◆ Task description
Establish how many lines below contain the string "apiInstance". Respond with that number alone.

◆ Data to examine
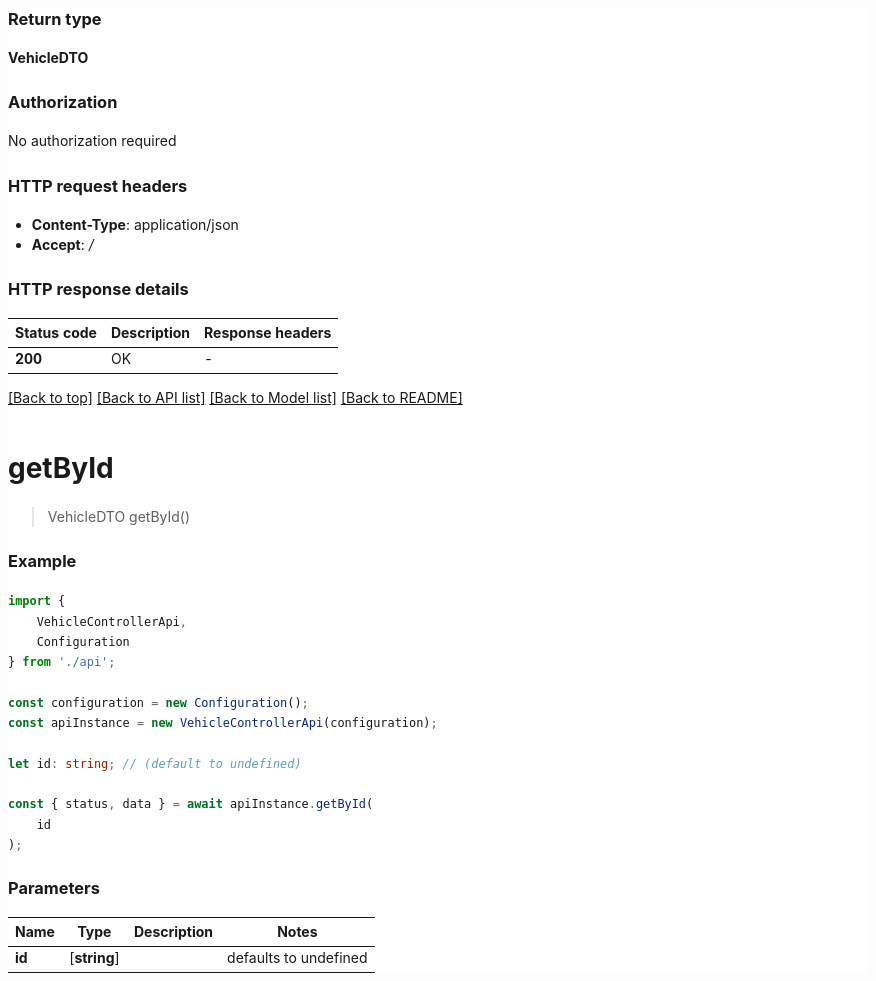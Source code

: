 
### Return type

**VehicleDTO**

### Authorization

No authorization required

### HTTP request headers

 - **Content-Type**: application/json
 - **Accept**: */*


### HTTP response details
| Status code | Description | Response headers |
|-------------|-------------|------------------|
|**200** | OK |  -  |

[[Back to top]](#) [[Back to API list]](../README.md#documentation-for-api-endpoints) [[Back to Model list]](../README.md#documentation-for-models) [[Back to README]](../README.md)

# **getById**
> VehicleDTO getById()


### Example

```typescript
import {
    VehicleControllerApi,
    Configuration
} from './api';

const configuration = new Configuration();
const apiInstance = new VehicleControllerApi(configuration);

let id: string; // (default to undefined)

const { status, data } = await apiInstance.getById(
    id
);
```

### Parameters

|Name | Type | Description  | Notes|
|------------- | ------------- | ------------- | -------------|
| **id** | [**string**] |  | defaults to undefined|

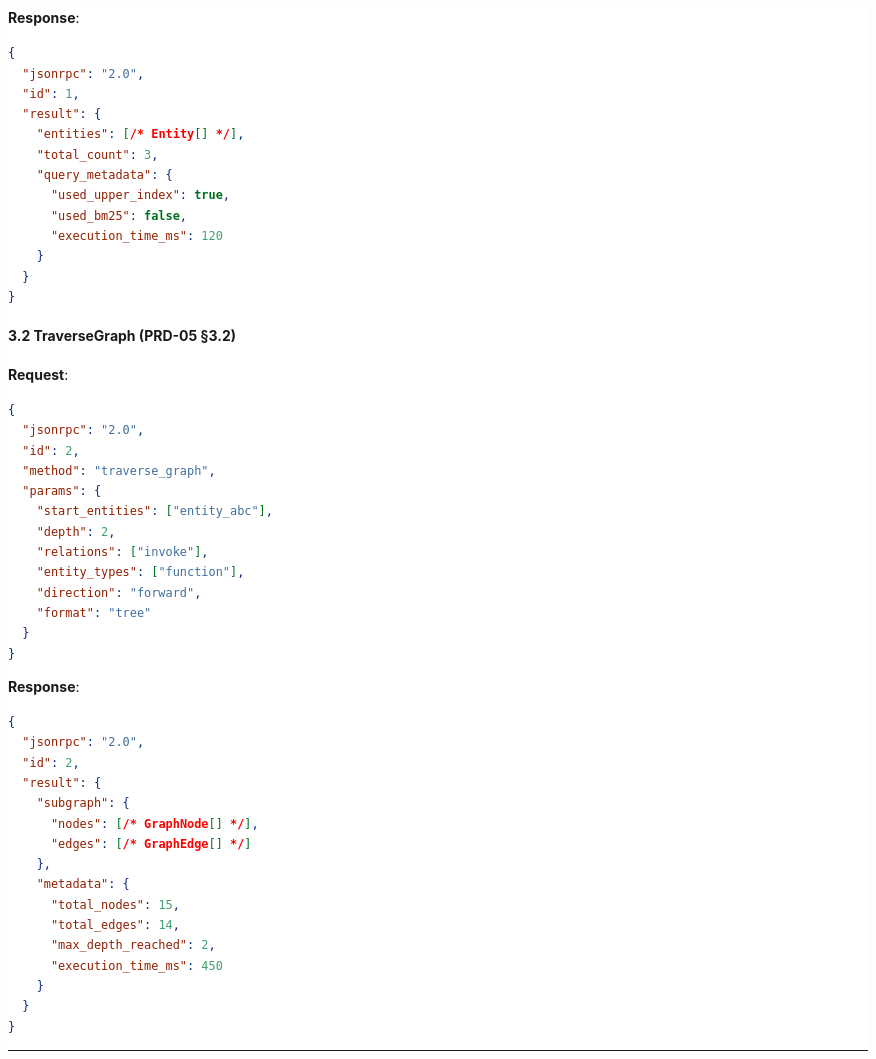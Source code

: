 **Response**:

```json
{
  "jsonrpc": "2.0",
  "id": 1,
  "result": {
    "entities": [/* Entity[] */],
    "total_count": 3,
    "query_metadata": {
      "used_upper_index": true,
      "used_bm25": false,
      "execution_time_ms": 120
    }
  }
}
```

#### 3.2 TraverseGraph (PRD-05 §3.2)

**Request**:

```json
{
  "jsonrpc": "2.0",
  "id": 2,
  "method": "traverse_graph",
  "params": {
    "start_entities": ["entity_abc"],
    "depth": 2,
    "relations": ["invoke"],
    "entity_types": ["function"],
    "direction": "forward",
    "format": "tree"
  }
}
```

**Response**:

```json
{
  "jsonrpc": "2.0",
  "id": 2,
  "result": {
    "subgraph": {
      "nodes": [/* GraphNode[] */],
      "edges": [/* GraphEdge[] */]
    },
    "metadata": {
      "total_nodes": 15,
      "total_edges": 14,
      "max_depth_reached": 2,
      "execution_time_ms": 450
    }
  }
}
```

---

◆ Answer for this exercise
2